» What to produce: Output all entries verbatim. Skip pictures.

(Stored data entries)
· · · · ·
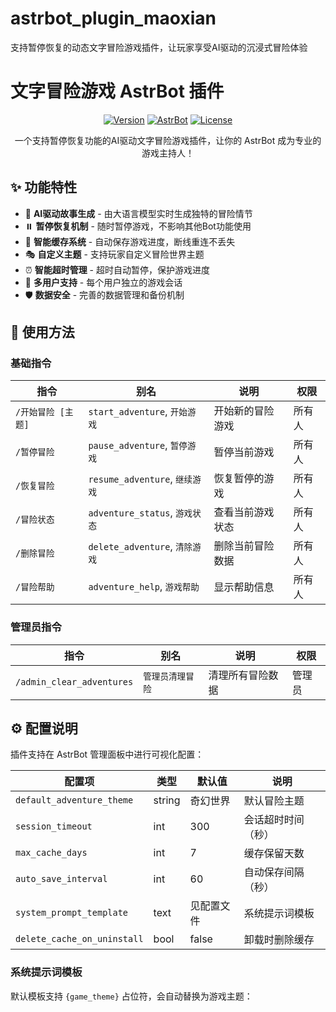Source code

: # astrbot_plugin_maoxian
支持暂停恢复的动态文字冒险游戏插件，让玩家享受AI驱动的沉浸式冒险体验

# 文字冒险游戏 AstrBot 插件

<div align="center">

[![Version](https://img.shields.io/badge/version-0.0.1-blue.svg)](https://github.com/xSapientia/astrbot_plugin_textadventure)
[![AstrBot](https://img.shields.io/badge/AstrBot-%3E%3D3.4.0-green.svg)](https://github.com/Soulter/AstrBot)
[![License](https://img.shields.io/badge/license-MIT-yellow.svg)](LICENSE)

一个支持暂停恢复功能的AI驱动文字冒险游戏插件，让你的 AstrBot 成为专业的游戏主持人！

</div>

## ✨ 功能特性

- 🎲 **AI驱动故事生成** - 由大语言模型实时生成独特的冒险情节
- ⏸️ **暂停恢复机制** - 随时暂停游戏，不影响其他Bot功能使用
- 💾 **智能缓存系统** - 自动保存游戏进度，断线重连不丢失
- 🎭 **自定义主题** - 支持玩家自定义冒险世界主题
- ⏰ **智能超时管理** - 超时自动暂停，保护游戏进度
- 🔄 **多用户支持** - 每个用户独立的游戏会话
- 🛡️ **数据安全** - 完善的数据管理和备份机制

## 🎯 使用方法

### 基础指令

| 指令 | 别名 | 说明 | 权限 |
|------|------|------|------|
| `/开始冒险 [主题]` | `start_adventure`, `开始游戏` | 开始新的冒险游戏 | 所有人 |
| `/暂停冒险` | `pause_adventure`, `暂停游戏` | 暂停当前游戏 | 所有人 |
| `/恢复冒险` | `resume_adventure`, `继续游戏` | 恢复暂停的游戏 | 所有人 |
| `/冒险状态` | `adventure_status`, `游戏状态` | 查看当前游戏状态 | 所有人 |
| `/删除冒险` | `delete_adventure`, `清除游戏` | 删除当前冒险数据 | 所有人 |
| `/冒险帮助` | `adventure_help`, `游戏帮助` | 显示帮助信息 | 所有人 |

### 管理员指令

| 指令 | 别名 | 说明 | 权限 |
|------|------|------|------|
| `/admin_clear_adventures` | `管理员清理冒险` | 清理所有冒险数据 | 管理员 |

## ⚙️ 配置说明

插件支持在 AstrBot 管理面板中进行可视化配置：

| 配置项 | 类型 | 默认值 | 说明 |
|--------|------|--------|------|
| `default_adventure_theme` | string | 奇幻世界 | 默认冒险主题 |
| `session_timeout` | int | 300 | 会话超时时间（秒） |
| `max_cache_days` | int | 7 | 缓存保留天数 |
| `auto_save_interval` | int | 60 | 自动保存间隔（秒） |
| `system_prompt_template` | text | 见配置文件 | 系统提示词模板 |
| `delete_cache_on_uninstall` | bool | false | 卸载时删除缓存 |

### 系统提示词模板

默认模板支持 `{game_theme}` 占位符，会自动替换为游戏主题：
· · · · ·
» Response to this task:
Source code

: # astrbot_plugin_maoxian
支持暂停恢复的动态文字冒险游戏插件，让玩家享受AI驱动的沉浸式冒险体验

# 文字冒险游戏 AstrBot 插件

<div align="center">

[![Version](https://img.shields.io/badge/version-0.0.1-blue.svg)](https://github.com/xSapientia/astrbot_plugin_textadventure)
[![AstrBot](https://img.shields.io/badge/AstrBot-%3E%3D3.4.0-green.svg)](https://github.com/Soulter/AstrBot)
[![License](https://img.shields.io/badge/license-MIT-yellow.svg)](LICENSE)

一个支持暂停恢复功能的AI驱动文字冒险游戏插件，让你的 AstrBot 成为专业的游戏主持人！

</div>

## ✨ 功能特性

- 🎲 **AI驱动故事生成** - 由大语言模型实时生成独特的冒险情节
- ⏸️ **暂停恢复机制** - 随时暂停游戏，不影响其他Bot功能使用
- 💾 **智能缓存系统** - 自动保存游戏进度，断线重连不丢失
- 🎭 **自定义主题** - 支持玩家自定义冒险世界主题
- ⏰ **智能超时管理** - 超时自动暂停，保护游戏进度
- 🔄 **多用户支持** - 每个用户独立的游戏会话
- 🛡️ **数据安全** - 完善的数据管理和备份机制

## 🎯 使用方法

### 基础指令

| 指令 | 别名 | 说明 | 权限 |
|------|------|------|------|
| `/开始冒险 [主题]` | `start_adventure`, `开始游戏` | 开始新的冒险游戏 | 所有人 |
| `/暂停冒险` | `pause_adventure`, `暂停游戏` | 暂停当前游戏 | 所有人 |
| `/恢复冒险` | `resume_adventure`, `继续游戏` | 恢复暂停的游戏 | 所有人 |
| `/冒险状态` | `adventure_status`, `游戏状态` | 查看当前游戏状态 | 所有人 |
| `/删除冒险` | `delete_adventure`, `清除游戏` | 删除当前冒险数据 | 所有人 |
| `/冒险帮助` | `adventure_help`, `游戏帮助` | 显示帮助信息 | 所有人 |

### 管理员指令

| 指令 | 别名 | 说明 | 权限 |
|------|------|------|------|
| `/admin_clear_adventures` | `管理员清理冒险` | 清理所有冒险数据 | 管理员 |

## ⚙️ 配置说明

插件支持在 AstrBot 管理面板中进行可视化配置：

| 配置项 | 类型 | 默认值 | 说明 |
|--------|------|--------|------|
| `default_adventure_theme` | string | 奇幻世界 | 默认冒险主题 |
| `session_timeout` | int | 300 | 会话超时时间（秒） |
| `max_cache_days` | int | 7 | 缓存保留天数 |
| `auto_save_interval` | int | 60 | 自动保存间隔（秒） |
| `system_prompt_template` | text | 见配置文件 | 系统提示词模板 |
| `delete_cache_on_uninstall` | bool | false | 卸载时删除缓存 |

### 系统提示词模板

默认模板支持 `{game_theme}` 占位符，会自动替换为游戏主题：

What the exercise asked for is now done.